Response automation¶
Detecting a malicious container is useful; killing it automatically within seconds is better. Golem Trust operates a response controller that receives Falco alert webhooks from Falcosidekick and acts on them without human intervention for a defined set of high-confidence rules. Dr. Crucible designed the safeguards carefully: the controller never kills pods in kube-system, never kills DaemonSet pods, and operates only in the production and staging namespaces. Ludmilla reviewed the design and added the requirement that every automated action be logged to the Graylog audit stream, so that Mr. Bent can account for any container termination in the compliance records.
Architecture¶
The response controller is a small Go service deployed as a Deployment (two replicas) in the falco namespace. Falcosidekick sends a webhook to the controller for rules tagged autoresponse: true. The controller inspects the alert, identifies the pod, applies the configured action, and writes a structured audit log entry.
Falcosidekick webhook output configuration in falcosidekick-values.yaml:
config:
webhook:
address: http://falco-response-controller.falco.svc.cluster.local:8080/alert
minimumpriority: critical
customheaders: "X-Falco-Token: <token-from-secret>"
Response controller configuration¶
The controller reads its configuration from a ConfigMap:
apiVersion: v1
kind: ConfigMap
metadata:
name: response-controller-config
namespace: falco
data:
config.yaml: |
dryrun: false
allowed_namespaces:
- production
- staging
denied_namespaces:
- kube-system
- falco
- monitoring
- cert-manager
protected_owners:
- DaemonSet
- StatefulSet
rules:
- name: "Crypto mining process detected"
action: kill_pod
audit_reason: "Crypto miner process detected by Falco; automated termination"
- name: "Shell spawned in production database container"
action: kill_pod
audit_reason: "Shell in production DB container; automated termination per Ludmilla policy GTR-014"
- name: "Network connection to known mining pool"
action: kill_pod
audit_reason: "Mining pool network connection; automated termination"
Pod kill logic¶
When the controller receives a webhook for a rule with action: kill_pod, it executes the following sequence:
Extract
k8s.ns.nameandk8s.pod.namefrom the alert output fields.Check that the namespace is in
allowed_namespacesand not indenied_namespaces.Look up the pod’s owner references.
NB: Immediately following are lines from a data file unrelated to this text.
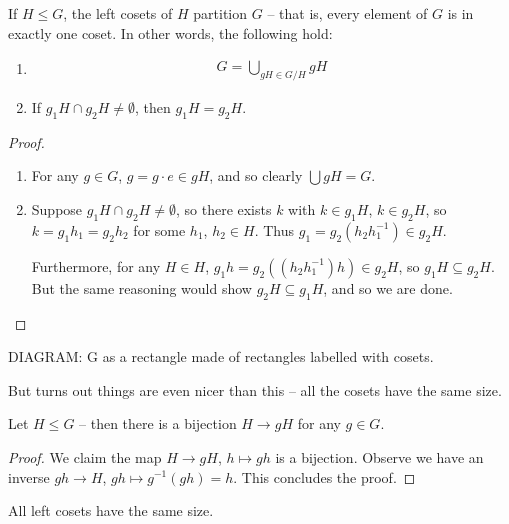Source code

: \documentclass{../template/note}
\begin{document}
    \begin{lemma}
        If \(H \leq G\), the left cosets of \(H\) partition \(G\) -- that is, every element of \(G\) is in exactly one coset. In other words, the following hold:
        \begin{enumerate}
            \item
            \begin{align*}
                G = \bigcup_{gH \in G/H} gH
            \end{align*}
            \item If \(g_1H \cap g_2H \neq \emptyset\), then \(g_1H = g_2H\). 
        \end{enumerate} 
    \end{lemma}
    
    \begin{proof}
        \begin{enumerate}
            \item For any \(g \in G\), \(g = g \cdot e \in gH\), and so clearly \(\bigcup gH = G\).
            \item Suppose \(g_1H \cap g_2H \neq \emptyset\), so there exists \(k\) with \(k \in g_1H\), \(k \in g_2H\), so \(k = g_1h_1 = g_2h_2\) for some \(h_1\), \(h_2 \in H\). Thus \(g_1 = g_2 (h_2h_1^{-1}) \in g_2H\).
            
            Furthermore, for any \(H \in H\), \(g_1h = g_2((h_2h_1^{-1})h) \in g_2H\), so \(g_1H \subseteq g_2H\). But the same reasoning would show \(g_2H \subseteq g_1H\), and so we are done.
        \end{enumerate}
    \end{proof}
    
    DIAGRAM: G as a rectangle made of rectangles labelled with cosets.

    But turns out things are even nicer than this -- all the cosets have the same size.

    \begin{lemma}
        Let \(H \leq G\) -- then there is a bijection \(H \to gH\) for any \(g \in G\).
    \end{lemma}
    
    \begin{proof}
        We claim the map \(H \to gH\), \(h \mapsto gh\) is a bijection. Observe we have an inverse \(gh \to H\), \(gh \mapsto g^{-1}(gh) = h\). This concludes the proof.
    \end{proof}
    
    \begin{corollary}
        All left cosets have the same size.
    \end{corollary}
\end{document}
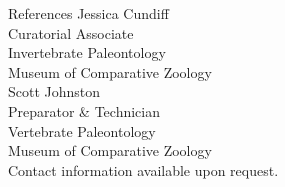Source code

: \documentclass{resume} %
\begin{document}
	\begin{rSection}{References}
		\normalsize Jessica Cundiff \\
		\small Curatorial Associate \\
		Invertebrate Paleontology \\
		Museum of Comparative Zoology \\
		
		\normalsize Scott Johnston \\
		\small Preparator \& Technician \\
		Vertebrate Paleontology \\
		Museum of Comparative Zoology \\
		
		Contact information available upon request.
	\end{rSection}	
\end{document}
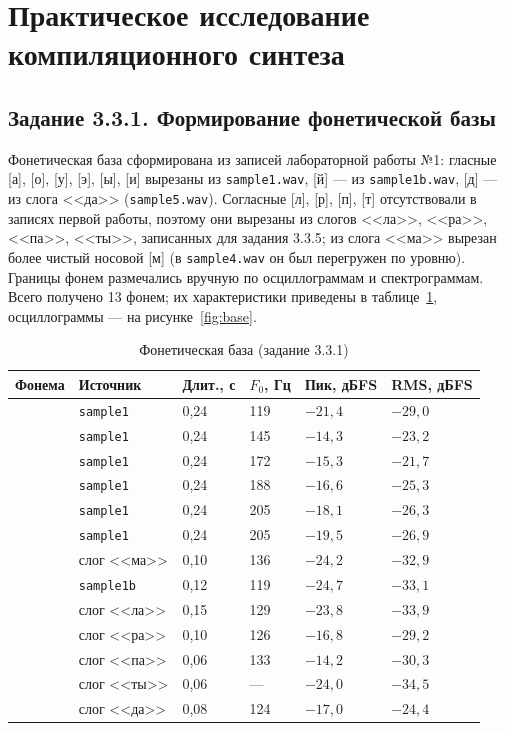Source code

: \section{Практическое исследование компиляционного синтеза}

\subsection{Задание 3.3.1. Формирование фонетической базы}

Фонетическая база сформирована из записей лабораторной работы №1: гласные
[а], [о], [у], [э], [ы], [и] вырезаны из \texttt{sample1.wav}, [й] --- из
\texttt{sample1b.wav}, [д] --- из слога <<да>> (\texttt{sample5.wav}).
Согласные [л], [р], [п], [т] отсутствовали в записях первой работы, поэтому
они вырезаны из слогов <<ла>>, <<ра>>, <<па>>, <<ты>>, записанных для
задания 3.3.5; из слога <<ма>> вырезан более чистый носовой [м] (в
\texttt{sample4.wav} он был перегружен по уровню). Границы фонем
размечались вручную по осциллограммам и спектрограммам. Всего получено
13 фонем; их характеристики приведены в таблице~\ref{tab:base},
осциллограммы --- на рисунке~\ref{fig:base}.

\begin{table}[H]
	\centering
	\small
	\caption{Фонетическая база (задание 3.3.1)}
	\label{tab:base}
	\begin{tabular}{|l|l|l|l|l|l|}
		\hline
		Фонема & Источник & Длит., с & $F_0$, Гц & Пик, дБFS & RMS, дБFS \\
		\hline
		[а] & \texttt{sample1} & 0,24 & 119 & $-21{,}4$ & $-29{,}0$ \\
		\hline
		[о] & \texttt{sample1} & 0,24 & 145 & $-14{,}3$ & $-23{,}2$ \\
		\hline
		[у] & \texttt{sample1} & 0,24 & 172 & $-15{,}3$ & $-21{,}7$ \\
		\hline
		[э] & \texttt{sample1} & 0,24 & 188 & $-16{,}6$ & $-25{,}3$ \\
		\hline
		[ы] & \texttt{sample1} & 0,24 & 205 & $-18{,}1$ & $-26{,}3$ \\
		\hline
		[и] & \texttt{sample1} & 0,24 & 205 & $-19{,}5$ & $-26{,}9$ \\
		\hline
		[м] & слог <<ма>> & 0,10 & 136 & $-24{,}2$ & $-32{,}9$ \\
		\hline
		[й] & \texttt{sample1b} & 0,12 & 119 & $-24{,}7$ & $-33{,}1$ \\
		\hline
		[л] & слог <<ла>> & 0,15 & 129 & $-23{,}8$ & $-33{,}9$ \\
		\hline
		[р] & слог <<ра>> & 0,10 & 126 & $-16{,}8$ & $-29{,}2$ \\
		\hline
		[п] & слог <<па>> & 0,06 & 133 & $-14{,}2$ & $-30{,}3$ \\
		\hline
		[т] & слог <<ты>> & 0,06 & --- & $-24{,}0$ & $-34{,}5$ \\
		\hline
		[д] & слог <<да>> & 0,08 & 124 & $-17{,}0$ & $-24{,}4$ \\
		\hline
	\end{tabular}
\end{table}


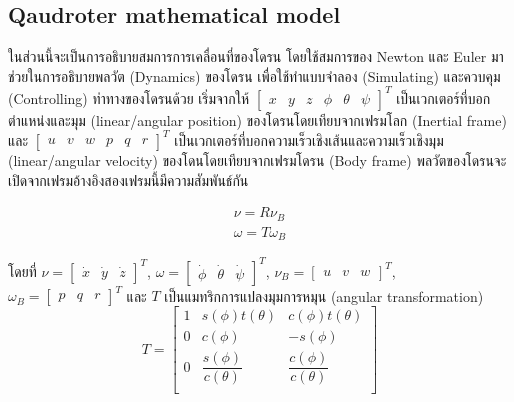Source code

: 
\clearpage
\subsection{Qaudroter mathematical model}
ในส่วนนี้จะเป็นการอธิบายสมการการเคลื่อนที่ของโดรน โดยใช้สมการของ Newton และ Euler มาช่วยในการอธิบายพลวัต (Dynamics) ของโดรน
เพื่อใช้ทำแบบจำลอง (Simulating) และควบคุม (Controlling) ท่าทางของโดรนด้วย
เริ่มจากให้ $[\begin{matrix}x & y & z & \phi & \theta & \psi \end{matrix}]^T$ เป็นเวกเตอร์ที่บอกตำแหน่งและมุม (linear/angular position)
ของโดรนโดยเทียบจากเฟรมโลก (Inertial frame) และ $[\begin{matrix}u & v & w & p & q & r\end{matrix}]^T$ เป็นเวกเตอร์ที่บอกความเร็วเชิงเส้นและความเร็วเชิงมุม
(linear/angular velocity) ของโดนโดยเทียบจากเฟรมโดรน (Body frame) พลวัตของโดรนจะเปิดจากเฟรมอ้างอิงสองเฟรมนี้มีความสัมพันธ์กัน

\begin{equation}
	\begin{array}{c}
		{\nu = R\nu_{B}}               \\
		{\omega = T\omega_{B}}         
		\label{equ:equation_of_motion} 
	\end{array}
\end{equation}

โดยที่ $\nu = [\begin{matrix}\dot{x} & \dot{y} & \dot{z} \end{matrix}]^T$, $\omega = [\begin{matrix}\dot\phi & \dot\theta & \dot\psi \end{matrix}]^T$,
$\nu_{B} = [\begin{matrix}u & v & w \end{matrix}]^T$, $\omega_{B} = [\begin{matrix}p & q & r \end{matrix}]^T$ และ $T$
เป็นแมทริกการแปลงมุมการหมุน (angular transformation)
\begin{equation}
	{T = \begin{bmatrix}
		1 & s(\phi)t(\theta) & c(\phi)t(\theta) \\
		0 & c(\phi) & -s(\phi) \\
		0 & \dfrac{s(\phi)}{c(\theta)}  & \dfrac{c(\phi)}{c(\theta)} \\
		\end{bmatrix}}
	\label{equ:angular_transformation}
\end{equation}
If the top-level owner is a DaemonSet or is in
protected_owners, abort and log a warning.Delete the pod:
kubectl delete pod <name> -n <namespace> --grace-period=0.Write a structured audit log entry to Graylog.
The controller uses the Kubernetes API directly via in-cluster credentials bound to a ServiceAccount with the minimum required RBAC:
apiVersion: rbac.authorization.k8s.io/v1
kind: ClusterRole
metadata:
name: falco-response-controller
rules:
- apiGroups: [""]
resources: ["pods"]
verbs: ["get", "list", "delete"]
- apiGroups: ["apps"]
resources: ["daemonsets", "replicasets", "statefulsets"]
verbs: ["get"]
NetworkPolicy auto-update¶
For rules that indicate malicious outbound connections, the controller can add a NetworkPolicy to isolate the pod’s namespace rather than simply killing the pod. This is configured per rule:
- name: "Network connection to known mining pool"
action: isolate_namespace
audit_reason: "Mining pool connection; namespace isolated pending investigation"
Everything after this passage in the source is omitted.